> **Dataset excerpts**

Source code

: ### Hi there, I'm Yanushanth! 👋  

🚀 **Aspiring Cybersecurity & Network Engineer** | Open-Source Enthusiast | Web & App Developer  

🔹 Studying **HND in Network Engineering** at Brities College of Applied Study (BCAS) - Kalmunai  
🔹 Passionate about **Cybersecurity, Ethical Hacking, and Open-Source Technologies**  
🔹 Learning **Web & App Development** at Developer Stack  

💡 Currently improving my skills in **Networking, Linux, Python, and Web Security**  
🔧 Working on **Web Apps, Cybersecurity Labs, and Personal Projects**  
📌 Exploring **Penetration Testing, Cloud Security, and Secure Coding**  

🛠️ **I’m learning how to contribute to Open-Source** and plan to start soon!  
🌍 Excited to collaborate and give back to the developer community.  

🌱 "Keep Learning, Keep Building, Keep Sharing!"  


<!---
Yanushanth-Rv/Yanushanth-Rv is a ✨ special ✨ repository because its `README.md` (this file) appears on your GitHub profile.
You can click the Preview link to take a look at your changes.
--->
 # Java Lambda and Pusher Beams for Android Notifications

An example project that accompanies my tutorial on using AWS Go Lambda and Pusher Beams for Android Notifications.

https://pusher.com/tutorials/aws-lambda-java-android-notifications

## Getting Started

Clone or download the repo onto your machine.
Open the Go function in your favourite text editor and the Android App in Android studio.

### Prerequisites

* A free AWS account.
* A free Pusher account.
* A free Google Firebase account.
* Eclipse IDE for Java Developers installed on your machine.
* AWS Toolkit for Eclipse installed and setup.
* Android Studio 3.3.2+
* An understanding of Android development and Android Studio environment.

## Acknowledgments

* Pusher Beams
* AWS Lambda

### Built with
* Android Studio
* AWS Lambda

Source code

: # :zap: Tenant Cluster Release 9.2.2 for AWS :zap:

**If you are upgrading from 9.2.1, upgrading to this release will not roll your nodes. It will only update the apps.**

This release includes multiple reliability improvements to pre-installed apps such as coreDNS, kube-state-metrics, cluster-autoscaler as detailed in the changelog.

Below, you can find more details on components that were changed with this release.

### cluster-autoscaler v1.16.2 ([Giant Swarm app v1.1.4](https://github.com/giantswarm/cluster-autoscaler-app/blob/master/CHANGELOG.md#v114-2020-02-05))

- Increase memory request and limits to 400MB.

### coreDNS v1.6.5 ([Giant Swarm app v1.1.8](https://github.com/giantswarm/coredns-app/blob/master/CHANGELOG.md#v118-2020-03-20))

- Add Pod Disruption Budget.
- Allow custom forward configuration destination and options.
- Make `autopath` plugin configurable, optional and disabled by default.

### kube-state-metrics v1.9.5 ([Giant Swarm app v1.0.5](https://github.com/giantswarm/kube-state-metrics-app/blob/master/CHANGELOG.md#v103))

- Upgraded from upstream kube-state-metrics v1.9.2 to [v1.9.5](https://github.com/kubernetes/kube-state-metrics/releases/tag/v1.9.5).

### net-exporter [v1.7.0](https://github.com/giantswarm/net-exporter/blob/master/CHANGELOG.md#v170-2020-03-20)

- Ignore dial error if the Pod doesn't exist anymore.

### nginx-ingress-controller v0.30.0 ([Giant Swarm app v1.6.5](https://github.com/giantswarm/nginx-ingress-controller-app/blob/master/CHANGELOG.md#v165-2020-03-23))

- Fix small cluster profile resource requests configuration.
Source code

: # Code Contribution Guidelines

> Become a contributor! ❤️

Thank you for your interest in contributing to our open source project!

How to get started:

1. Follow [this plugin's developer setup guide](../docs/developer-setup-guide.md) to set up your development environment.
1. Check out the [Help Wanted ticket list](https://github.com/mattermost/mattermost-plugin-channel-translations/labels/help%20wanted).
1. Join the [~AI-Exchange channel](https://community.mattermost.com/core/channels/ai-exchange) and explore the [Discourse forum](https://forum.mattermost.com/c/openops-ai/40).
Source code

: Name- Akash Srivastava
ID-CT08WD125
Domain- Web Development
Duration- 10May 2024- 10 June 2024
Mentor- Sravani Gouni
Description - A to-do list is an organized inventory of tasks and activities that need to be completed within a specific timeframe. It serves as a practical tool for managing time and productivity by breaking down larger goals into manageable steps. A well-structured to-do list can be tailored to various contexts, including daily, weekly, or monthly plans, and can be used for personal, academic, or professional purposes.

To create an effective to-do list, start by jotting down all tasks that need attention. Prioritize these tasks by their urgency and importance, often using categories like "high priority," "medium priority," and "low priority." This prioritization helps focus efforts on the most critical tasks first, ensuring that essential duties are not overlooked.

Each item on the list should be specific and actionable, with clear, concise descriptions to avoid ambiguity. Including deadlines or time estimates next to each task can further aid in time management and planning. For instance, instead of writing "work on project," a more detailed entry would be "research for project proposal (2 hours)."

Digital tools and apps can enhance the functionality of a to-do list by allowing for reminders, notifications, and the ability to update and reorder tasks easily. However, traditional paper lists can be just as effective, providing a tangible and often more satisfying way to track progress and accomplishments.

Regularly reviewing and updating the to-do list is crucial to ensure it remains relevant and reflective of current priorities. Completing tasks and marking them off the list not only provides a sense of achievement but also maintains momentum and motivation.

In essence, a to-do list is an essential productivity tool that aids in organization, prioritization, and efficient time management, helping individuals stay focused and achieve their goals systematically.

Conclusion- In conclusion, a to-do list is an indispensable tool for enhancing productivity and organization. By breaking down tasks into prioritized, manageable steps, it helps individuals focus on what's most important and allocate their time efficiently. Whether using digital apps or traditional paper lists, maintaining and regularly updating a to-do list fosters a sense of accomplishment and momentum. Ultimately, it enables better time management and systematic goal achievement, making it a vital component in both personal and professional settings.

> **Work instruction**
A complete answer reproduces every line of the records in which the word "free" occurs.

> **Exercise answer**
* A free AWS account.
* A free Pusher account.
* A free Google Firebase account.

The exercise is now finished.